WHILE your columnist Karen Eberhardt-Sheldon is entitled to put forward her own views and these may not be your own, I feel I must challenge her article ‘Cattle have inherited the Earth’ (SNJ 5/8 2015) on behalf of the constituents in Hardwicke and Severn division of the county council, whom I represent on Gloucestershire County Council who are farmers or concerned with the main Gloucestershire activity of agriculture.

Dairy and beef farmers are going through a difficult time at the moment with the supermarkets undercutting milk prices and bovine TB and the last thing they need is to be told that "cows devour diversity" and "the livestock sector is a major stressor (sic) on many ecosystems".

You would think that she was one of the poor children brought up in the inner city who are being raised in ignorance that milk comes from cows and wool comes from sheep, rather than in California.

This is Gloucestershire for heaven’s sake – home of Double Gloucester cheese and the Gloucester Old Spot pig!
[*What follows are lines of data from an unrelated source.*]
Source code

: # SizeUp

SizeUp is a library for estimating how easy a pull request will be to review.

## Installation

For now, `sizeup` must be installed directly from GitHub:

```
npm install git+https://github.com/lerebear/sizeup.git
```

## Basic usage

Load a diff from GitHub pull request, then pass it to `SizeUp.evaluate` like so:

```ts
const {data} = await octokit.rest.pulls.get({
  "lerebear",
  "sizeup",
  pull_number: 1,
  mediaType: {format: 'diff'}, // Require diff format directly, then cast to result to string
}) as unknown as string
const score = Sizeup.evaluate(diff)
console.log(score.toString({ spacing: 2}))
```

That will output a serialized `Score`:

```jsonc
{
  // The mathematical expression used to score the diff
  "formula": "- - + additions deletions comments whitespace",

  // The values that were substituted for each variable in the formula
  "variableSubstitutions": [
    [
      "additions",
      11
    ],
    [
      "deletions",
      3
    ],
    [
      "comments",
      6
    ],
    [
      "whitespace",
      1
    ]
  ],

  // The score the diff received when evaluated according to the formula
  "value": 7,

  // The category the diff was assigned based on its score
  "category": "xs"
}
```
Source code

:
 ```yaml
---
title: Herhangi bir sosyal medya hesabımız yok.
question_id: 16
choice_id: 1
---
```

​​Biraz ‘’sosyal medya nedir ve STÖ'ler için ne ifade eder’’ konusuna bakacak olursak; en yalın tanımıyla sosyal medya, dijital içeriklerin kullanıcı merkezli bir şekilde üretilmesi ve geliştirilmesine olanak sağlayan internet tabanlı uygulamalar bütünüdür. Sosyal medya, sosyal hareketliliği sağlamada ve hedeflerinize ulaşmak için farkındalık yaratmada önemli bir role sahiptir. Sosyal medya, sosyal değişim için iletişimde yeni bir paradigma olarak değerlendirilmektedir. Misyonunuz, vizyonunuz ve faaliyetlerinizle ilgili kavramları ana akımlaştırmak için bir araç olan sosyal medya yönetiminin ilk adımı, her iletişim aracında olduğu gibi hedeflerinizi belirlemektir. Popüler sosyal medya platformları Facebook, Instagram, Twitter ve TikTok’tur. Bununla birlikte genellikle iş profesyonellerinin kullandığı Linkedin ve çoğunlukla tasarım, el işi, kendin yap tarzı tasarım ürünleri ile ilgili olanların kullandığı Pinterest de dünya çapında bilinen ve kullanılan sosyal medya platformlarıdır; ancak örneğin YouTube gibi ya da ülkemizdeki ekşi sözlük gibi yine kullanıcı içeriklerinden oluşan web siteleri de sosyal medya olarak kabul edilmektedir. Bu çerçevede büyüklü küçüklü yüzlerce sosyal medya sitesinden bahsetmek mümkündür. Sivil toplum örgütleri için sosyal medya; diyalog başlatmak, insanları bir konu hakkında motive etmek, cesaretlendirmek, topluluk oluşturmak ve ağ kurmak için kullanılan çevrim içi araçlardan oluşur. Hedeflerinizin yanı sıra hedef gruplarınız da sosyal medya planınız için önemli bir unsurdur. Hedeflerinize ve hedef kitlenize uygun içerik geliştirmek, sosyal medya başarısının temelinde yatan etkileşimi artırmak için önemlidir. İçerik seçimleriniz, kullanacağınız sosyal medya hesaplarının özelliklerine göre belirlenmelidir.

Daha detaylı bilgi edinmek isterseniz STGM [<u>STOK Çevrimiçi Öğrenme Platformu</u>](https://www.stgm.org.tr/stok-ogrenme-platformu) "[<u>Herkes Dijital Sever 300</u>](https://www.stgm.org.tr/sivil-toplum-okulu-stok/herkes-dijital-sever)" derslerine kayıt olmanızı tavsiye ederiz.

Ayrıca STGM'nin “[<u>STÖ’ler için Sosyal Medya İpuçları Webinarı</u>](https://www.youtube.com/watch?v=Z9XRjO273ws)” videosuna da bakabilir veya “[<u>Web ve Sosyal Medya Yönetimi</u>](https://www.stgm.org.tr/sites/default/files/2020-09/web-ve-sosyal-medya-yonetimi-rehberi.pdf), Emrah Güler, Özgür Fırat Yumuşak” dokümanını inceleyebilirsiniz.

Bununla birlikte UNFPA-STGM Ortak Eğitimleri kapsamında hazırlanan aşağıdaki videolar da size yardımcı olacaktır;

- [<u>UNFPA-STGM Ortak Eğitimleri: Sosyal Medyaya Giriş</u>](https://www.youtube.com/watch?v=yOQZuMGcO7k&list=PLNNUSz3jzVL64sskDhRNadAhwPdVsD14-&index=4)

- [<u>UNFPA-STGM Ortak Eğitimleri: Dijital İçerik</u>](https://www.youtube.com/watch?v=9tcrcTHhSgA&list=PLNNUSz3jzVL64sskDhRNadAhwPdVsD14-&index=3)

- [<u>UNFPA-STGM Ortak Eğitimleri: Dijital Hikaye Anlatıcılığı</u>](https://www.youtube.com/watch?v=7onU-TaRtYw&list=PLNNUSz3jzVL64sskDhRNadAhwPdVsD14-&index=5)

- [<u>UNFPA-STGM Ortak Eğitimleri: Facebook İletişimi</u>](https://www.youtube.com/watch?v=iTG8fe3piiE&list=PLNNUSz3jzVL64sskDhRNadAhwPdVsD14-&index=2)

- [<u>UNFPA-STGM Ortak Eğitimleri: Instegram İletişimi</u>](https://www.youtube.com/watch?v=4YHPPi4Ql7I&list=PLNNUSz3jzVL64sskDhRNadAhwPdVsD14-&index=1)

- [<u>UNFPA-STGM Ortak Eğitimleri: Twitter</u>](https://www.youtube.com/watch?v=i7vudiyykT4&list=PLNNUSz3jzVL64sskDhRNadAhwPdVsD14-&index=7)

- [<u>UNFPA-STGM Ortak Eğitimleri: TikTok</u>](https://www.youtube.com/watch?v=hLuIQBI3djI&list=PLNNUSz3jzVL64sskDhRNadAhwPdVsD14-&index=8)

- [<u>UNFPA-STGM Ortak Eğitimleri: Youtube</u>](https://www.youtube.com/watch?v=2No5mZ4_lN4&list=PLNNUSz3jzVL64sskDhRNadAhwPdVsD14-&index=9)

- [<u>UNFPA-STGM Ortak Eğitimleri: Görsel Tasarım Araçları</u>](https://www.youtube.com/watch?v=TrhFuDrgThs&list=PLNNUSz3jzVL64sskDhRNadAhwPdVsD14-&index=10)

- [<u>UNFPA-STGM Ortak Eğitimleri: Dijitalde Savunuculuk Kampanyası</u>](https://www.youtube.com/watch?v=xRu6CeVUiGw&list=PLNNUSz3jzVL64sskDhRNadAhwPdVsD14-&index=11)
Many of your readers are working hard on the land in a vitally important job of feeding the 60 million living in the UK and providing food security.

Gloucestershire’s own cows and pigs and the farms they live on are well looked after and the quality of our landscape is mainly due to landowners tending it over many generations.

Ms Eberhardt-Shelton’s wilderness will not feed an ever increasing population and Gloucestershire’s farmers deserve your support, not to be told they "have lost all contact with nature’s way".

They ARE nature’s way – a blessed co-operation between man, animals and our green environment in which we who live here are privileged to live.